[Saved data entries]
= Beginning of Section =

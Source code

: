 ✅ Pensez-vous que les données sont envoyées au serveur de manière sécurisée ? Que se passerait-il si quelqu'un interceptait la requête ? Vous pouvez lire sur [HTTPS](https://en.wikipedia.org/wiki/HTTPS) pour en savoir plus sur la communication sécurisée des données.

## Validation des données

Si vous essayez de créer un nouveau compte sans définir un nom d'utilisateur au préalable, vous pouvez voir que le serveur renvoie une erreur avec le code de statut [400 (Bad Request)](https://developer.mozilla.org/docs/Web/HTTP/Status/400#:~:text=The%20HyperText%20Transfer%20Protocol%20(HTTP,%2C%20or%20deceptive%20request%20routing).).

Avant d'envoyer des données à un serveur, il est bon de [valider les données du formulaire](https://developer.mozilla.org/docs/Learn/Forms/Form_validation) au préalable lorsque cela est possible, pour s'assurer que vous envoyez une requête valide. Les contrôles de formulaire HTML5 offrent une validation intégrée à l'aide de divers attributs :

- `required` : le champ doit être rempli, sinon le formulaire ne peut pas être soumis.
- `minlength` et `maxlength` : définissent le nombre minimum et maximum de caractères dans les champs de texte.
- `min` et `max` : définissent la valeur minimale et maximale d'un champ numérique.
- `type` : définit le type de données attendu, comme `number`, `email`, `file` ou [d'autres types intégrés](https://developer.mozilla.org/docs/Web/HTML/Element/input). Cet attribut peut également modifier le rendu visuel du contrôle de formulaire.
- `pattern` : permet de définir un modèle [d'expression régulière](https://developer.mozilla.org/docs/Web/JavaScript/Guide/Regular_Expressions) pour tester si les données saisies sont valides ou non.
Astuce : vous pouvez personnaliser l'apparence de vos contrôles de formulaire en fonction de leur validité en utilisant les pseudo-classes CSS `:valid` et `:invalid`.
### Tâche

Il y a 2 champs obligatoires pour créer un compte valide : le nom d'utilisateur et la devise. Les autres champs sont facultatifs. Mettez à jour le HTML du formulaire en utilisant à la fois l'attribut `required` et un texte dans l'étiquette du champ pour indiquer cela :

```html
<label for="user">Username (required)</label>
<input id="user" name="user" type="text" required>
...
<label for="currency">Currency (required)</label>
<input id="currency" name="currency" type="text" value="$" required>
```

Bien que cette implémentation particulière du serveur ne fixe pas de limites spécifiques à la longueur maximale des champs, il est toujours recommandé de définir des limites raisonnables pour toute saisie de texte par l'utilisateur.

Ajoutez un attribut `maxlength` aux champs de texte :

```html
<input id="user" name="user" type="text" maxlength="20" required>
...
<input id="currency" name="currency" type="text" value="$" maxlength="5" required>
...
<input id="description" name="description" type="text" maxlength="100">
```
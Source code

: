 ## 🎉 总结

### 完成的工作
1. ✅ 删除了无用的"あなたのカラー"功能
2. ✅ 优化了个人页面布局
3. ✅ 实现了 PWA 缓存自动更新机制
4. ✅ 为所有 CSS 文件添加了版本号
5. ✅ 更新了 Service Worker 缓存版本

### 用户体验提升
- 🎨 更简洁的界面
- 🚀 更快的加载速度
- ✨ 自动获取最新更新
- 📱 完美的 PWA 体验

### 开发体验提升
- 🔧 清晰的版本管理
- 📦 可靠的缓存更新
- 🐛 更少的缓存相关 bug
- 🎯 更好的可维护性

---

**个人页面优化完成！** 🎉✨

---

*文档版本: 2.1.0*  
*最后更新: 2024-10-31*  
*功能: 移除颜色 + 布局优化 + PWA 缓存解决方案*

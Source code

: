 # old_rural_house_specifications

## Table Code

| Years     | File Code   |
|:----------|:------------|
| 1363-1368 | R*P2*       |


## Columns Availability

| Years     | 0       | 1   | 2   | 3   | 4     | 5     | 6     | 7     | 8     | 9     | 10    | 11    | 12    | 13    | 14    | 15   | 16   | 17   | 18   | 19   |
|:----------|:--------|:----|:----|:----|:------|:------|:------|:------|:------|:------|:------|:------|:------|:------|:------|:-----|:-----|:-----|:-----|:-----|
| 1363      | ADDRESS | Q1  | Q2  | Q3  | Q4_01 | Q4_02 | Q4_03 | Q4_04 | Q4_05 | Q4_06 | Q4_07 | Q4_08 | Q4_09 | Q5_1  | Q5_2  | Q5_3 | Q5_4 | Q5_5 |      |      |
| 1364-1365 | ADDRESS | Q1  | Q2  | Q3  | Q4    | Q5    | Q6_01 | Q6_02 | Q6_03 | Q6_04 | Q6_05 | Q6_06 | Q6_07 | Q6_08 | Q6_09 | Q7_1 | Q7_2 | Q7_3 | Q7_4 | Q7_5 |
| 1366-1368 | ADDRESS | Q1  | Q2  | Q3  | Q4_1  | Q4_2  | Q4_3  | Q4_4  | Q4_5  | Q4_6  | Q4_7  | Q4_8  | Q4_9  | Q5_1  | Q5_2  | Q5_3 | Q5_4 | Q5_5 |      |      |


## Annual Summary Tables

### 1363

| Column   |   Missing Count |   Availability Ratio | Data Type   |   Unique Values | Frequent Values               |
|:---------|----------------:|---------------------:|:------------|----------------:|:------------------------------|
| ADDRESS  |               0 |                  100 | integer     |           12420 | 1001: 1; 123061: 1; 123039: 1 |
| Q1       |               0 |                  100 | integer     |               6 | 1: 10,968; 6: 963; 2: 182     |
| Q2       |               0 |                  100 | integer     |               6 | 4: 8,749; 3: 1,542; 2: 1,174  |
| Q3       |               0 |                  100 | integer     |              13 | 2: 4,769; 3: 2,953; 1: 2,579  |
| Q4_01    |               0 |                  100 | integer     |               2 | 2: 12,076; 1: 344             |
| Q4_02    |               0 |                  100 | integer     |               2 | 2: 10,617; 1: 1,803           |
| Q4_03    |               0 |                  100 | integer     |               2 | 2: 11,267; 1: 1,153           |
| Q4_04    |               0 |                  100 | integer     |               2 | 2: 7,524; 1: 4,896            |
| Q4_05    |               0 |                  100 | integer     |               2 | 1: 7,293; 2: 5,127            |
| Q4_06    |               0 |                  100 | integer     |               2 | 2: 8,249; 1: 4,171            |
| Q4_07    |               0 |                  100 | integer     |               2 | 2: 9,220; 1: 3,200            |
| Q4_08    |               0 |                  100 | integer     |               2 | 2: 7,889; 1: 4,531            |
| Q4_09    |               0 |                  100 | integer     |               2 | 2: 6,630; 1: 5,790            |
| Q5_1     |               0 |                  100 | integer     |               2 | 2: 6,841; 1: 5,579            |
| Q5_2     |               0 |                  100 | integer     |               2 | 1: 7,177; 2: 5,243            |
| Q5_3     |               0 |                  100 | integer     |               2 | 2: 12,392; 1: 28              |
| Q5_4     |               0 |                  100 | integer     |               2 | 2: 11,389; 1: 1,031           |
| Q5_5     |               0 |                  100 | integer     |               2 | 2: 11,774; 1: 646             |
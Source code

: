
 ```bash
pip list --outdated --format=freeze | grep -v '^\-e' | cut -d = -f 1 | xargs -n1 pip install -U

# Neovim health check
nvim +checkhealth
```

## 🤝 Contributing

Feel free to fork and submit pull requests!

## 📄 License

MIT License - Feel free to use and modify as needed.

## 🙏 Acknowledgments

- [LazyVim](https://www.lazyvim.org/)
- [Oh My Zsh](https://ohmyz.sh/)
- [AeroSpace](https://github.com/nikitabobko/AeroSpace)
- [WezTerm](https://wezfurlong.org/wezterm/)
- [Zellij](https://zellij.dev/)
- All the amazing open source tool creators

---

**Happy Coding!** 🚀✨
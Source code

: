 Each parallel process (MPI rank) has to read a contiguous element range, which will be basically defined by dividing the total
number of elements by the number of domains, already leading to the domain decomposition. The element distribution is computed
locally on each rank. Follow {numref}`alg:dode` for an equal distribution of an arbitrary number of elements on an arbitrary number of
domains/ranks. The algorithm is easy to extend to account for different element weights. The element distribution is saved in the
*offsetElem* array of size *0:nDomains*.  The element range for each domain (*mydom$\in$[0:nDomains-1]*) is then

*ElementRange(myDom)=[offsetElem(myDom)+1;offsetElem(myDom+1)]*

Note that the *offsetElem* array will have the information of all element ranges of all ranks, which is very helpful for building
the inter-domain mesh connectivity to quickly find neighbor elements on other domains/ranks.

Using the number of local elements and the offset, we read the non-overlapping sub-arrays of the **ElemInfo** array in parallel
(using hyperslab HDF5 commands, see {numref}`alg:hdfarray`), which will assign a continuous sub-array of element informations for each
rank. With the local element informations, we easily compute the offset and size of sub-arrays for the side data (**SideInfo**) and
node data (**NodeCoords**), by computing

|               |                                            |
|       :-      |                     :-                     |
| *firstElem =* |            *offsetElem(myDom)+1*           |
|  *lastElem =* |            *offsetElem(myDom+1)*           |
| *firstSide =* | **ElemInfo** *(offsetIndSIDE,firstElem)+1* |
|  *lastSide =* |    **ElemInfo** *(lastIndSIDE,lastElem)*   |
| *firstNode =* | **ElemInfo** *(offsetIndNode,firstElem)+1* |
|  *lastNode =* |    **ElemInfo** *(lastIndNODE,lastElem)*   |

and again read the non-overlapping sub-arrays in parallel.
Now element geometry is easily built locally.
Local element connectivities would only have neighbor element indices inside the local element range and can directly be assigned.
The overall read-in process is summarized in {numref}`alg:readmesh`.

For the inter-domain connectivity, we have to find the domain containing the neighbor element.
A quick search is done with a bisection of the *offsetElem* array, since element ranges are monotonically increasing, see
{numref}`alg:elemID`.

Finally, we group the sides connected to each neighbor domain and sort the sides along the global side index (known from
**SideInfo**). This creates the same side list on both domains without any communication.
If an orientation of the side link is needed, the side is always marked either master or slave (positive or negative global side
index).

= End of Section =

→ **Task brief**:
Whenever "easily" occurs in a line above, copy that line.

→ **Expected answer**:
rank. With the local element informations, we easily compute the offset and size of sub-arrays for the side data (**SideInfo**) and
Now element geometry is easily built locally.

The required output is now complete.